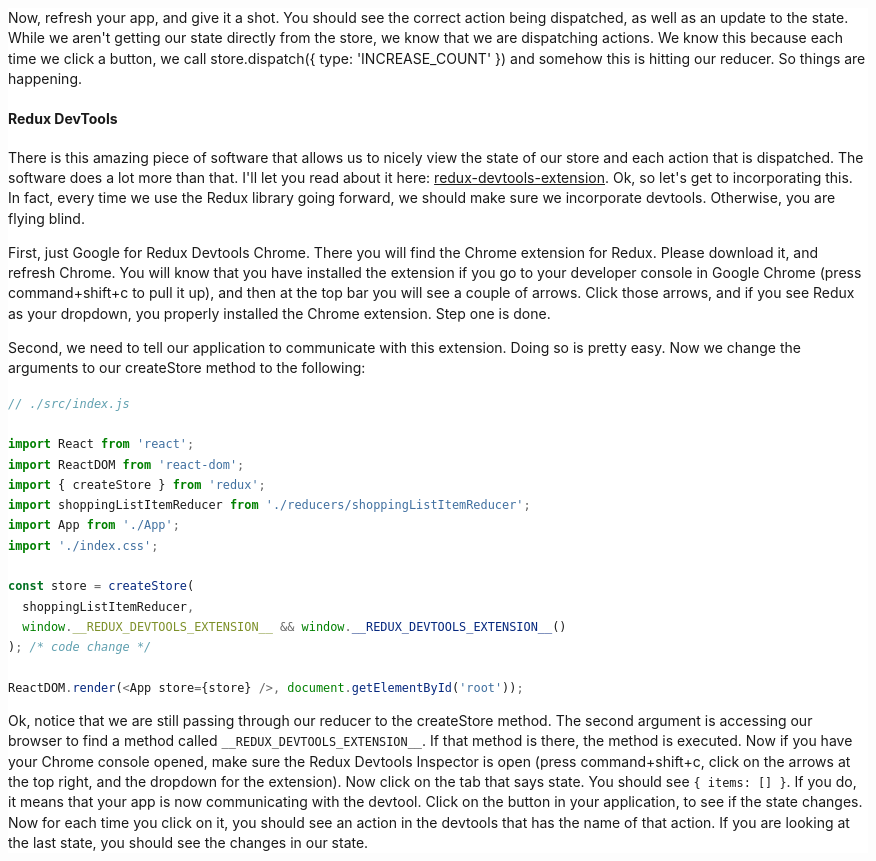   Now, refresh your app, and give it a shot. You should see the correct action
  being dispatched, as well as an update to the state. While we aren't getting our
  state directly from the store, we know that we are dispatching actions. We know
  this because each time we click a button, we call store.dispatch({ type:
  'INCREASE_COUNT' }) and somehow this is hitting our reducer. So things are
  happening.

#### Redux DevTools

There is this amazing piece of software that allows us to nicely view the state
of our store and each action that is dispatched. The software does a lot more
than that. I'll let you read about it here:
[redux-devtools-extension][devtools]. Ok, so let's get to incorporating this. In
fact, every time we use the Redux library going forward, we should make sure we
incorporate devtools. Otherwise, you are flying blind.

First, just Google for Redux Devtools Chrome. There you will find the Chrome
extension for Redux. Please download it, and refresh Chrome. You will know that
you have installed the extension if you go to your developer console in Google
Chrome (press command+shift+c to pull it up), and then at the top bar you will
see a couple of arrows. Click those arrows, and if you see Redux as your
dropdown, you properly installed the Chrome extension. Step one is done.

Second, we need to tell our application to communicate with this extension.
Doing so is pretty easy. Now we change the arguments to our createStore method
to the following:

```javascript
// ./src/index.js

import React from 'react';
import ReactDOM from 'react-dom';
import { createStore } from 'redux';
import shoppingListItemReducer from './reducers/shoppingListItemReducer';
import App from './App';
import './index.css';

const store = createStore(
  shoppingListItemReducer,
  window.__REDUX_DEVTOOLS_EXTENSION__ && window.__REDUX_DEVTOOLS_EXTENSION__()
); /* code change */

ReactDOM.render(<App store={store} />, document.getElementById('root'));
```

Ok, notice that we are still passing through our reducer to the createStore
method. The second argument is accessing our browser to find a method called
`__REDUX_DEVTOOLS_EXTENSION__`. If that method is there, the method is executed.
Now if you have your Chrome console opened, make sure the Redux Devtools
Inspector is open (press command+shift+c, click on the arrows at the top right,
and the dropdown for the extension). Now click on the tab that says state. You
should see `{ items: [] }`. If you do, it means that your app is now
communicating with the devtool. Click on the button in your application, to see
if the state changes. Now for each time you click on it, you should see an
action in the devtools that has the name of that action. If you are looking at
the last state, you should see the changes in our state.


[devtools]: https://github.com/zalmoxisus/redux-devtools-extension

•••

Exactly the lines from the start of the entries above through the line with "this because each" should be reproduced, and nothing else; drop the pictures.

   Now, refresh your app, and give it a shot. You should see the correct action
  being dispatched, as well as an update to the state. While we aren't getting our
  state directly from the store, we know that we are dispatching actions. We know
  this because each time we click a button, we call store.dispatch({ type:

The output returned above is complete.